> **TASK PROMPT**
Below are the records; pull every line that includes "deploy".

=======

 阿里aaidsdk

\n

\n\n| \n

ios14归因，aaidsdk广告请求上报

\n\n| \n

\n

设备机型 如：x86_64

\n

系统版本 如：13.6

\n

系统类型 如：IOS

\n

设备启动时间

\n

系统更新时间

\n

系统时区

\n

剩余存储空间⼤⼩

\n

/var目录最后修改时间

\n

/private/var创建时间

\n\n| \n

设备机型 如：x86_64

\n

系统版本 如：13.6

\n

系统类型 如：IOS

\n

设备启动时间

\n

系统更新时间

=======

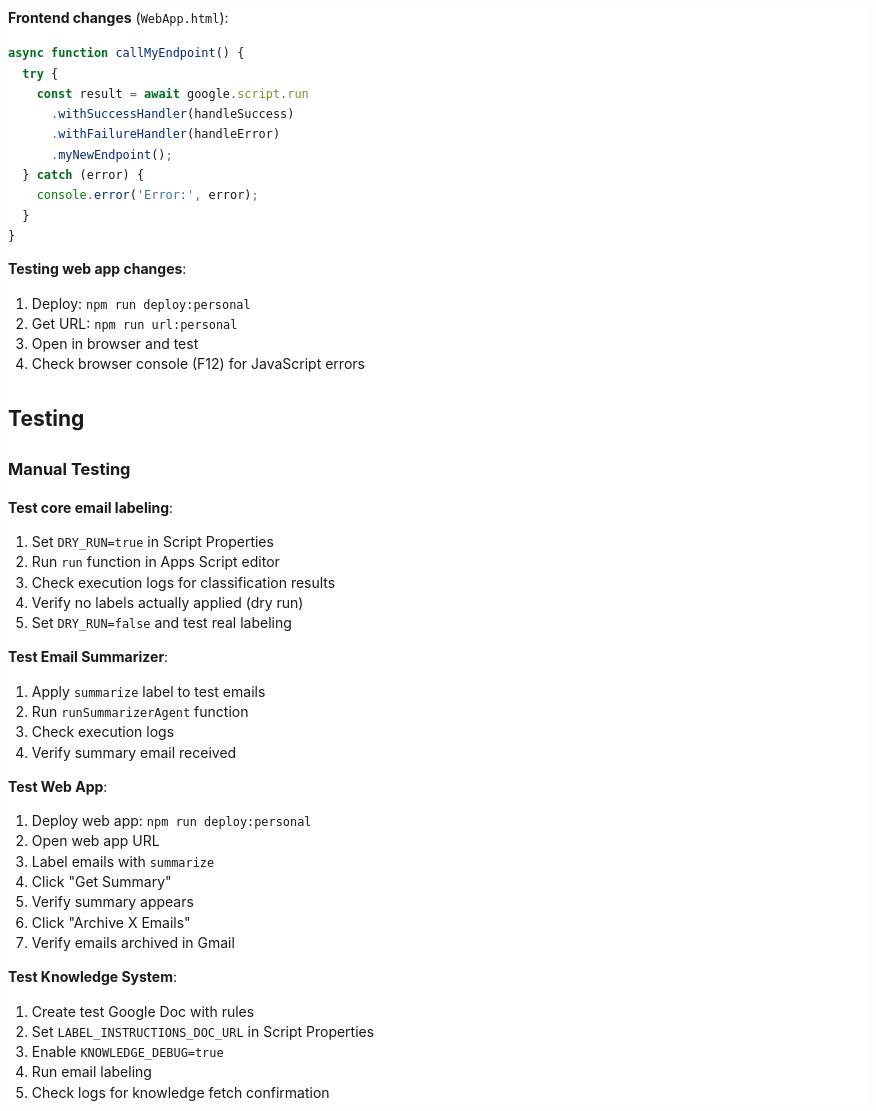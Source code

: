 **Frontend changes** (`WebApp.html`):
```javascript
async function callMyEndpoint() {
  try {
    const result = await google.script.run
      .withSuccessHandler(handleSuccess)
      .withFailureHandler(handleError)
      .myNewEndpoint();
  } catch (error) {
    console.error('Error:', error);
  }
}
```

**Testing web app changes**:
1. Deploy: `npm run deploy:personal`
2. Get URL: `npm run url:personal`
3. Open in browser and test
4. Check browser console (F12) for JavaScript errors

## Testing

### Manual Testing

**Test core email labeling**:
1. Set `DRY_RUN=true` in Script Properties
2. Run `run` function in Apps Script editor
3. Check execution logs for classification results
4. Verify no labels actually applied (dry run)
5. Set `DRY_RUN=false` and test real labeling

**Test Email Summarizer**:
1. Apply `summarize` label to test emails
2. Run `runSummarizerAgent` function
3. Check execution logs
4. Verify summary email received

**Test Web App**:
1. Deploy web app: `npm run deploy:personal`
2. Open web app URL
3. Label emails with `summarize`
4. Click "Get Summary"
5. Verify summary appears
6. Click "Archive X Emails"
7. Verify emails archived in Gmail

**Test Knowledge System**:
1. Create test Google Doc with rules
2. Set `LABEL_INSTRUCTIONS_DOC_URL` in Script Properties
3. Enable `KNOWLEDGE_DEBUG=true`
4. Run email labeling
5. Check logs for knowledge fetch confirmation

=======

> **ANSWER SECTION**
1. Deploy: `npm run deploy:personal`
1. Deploy web app: `npm run deploy:personal`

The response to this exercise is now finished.